Task prompt:
Word for word, transcribe the data below from the line with "Three endpoints are" to the line with "HTTP traffic is", keeping both of those lines.

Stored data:
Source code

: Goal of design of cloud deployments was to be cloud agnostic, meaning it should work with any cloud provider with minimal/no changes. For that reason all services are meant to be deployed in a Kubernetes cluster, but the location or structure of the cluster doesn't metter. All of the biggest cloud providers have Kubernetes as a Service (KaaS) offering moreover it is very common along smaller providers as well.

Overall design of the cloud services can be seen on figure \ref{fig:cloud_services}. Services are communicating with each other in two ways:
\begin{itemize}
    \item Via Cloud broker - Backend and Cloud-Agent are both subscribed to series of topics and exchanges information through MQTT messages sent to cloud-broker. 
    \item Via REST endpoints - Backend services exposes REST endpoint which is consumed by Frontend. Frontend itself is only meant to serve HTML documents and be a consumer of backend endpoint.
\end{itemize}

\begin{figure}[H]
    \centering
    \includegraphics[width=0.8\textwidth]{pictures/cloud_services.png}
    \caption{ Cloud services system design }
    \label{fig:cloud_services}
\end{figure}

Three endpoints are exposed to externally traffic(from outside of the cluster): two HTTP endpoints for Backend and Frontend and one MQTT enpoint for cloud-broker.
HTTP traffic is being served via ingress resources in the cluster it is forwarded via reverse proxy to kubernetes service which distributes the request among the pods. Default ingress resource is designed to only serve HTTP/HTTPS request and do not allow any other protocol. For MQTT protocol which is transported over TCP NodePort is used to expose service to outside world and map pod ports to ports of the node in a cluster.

==

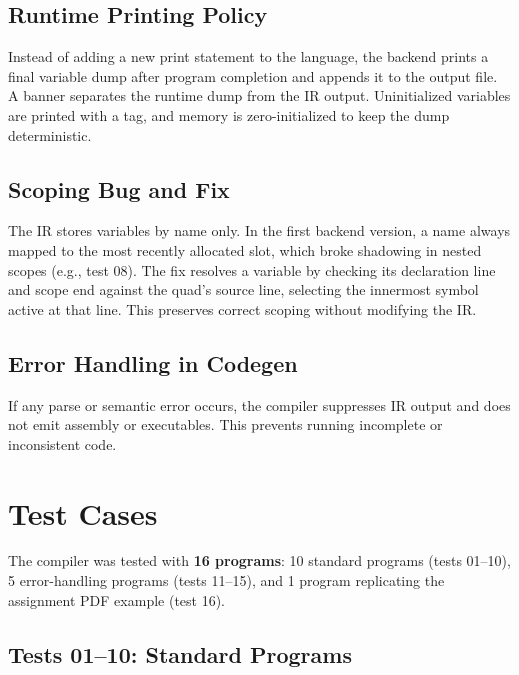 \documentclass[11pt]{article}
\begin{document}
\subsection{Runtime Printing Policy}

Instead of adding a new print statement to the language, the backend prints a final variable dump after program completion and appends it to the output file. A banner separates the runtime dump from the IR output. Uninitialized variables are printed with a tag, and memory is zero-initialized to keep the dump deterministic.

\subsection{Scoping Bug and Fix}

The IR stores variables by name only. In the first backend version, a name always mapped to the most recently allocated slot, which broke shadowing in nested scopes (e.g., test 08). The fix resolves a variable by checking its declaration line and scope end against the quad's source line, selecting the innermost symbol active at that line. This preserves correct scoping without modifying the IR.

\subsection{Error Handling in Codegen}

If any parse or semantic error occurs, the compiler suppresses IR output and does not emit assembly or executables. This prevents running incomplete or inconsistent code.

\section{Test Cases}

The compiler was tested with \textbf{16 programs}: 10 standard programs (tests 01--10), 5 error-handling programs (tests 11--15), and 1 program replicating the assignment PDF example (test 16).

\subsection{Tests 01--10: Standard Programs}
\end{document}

Result:
Three endpoints are exposed to externally traffic(from outside of the cluster): two HTTP endpoints for Backend and Frontend and one MQTT enpoint for cloud-broker.
HTTP traffic is being served via ingress resources in the cluster it is forwarded via reverse proxy to kubernetes service which distributes the request among the pods. Default ingress resource is designed to only serve HTTP/HTTPS request and do not allow any other protocol. For MQTT protocol which is transported over TCP NodePort is used to expose service to outside world and map pod ports to ports of the node in a cluster.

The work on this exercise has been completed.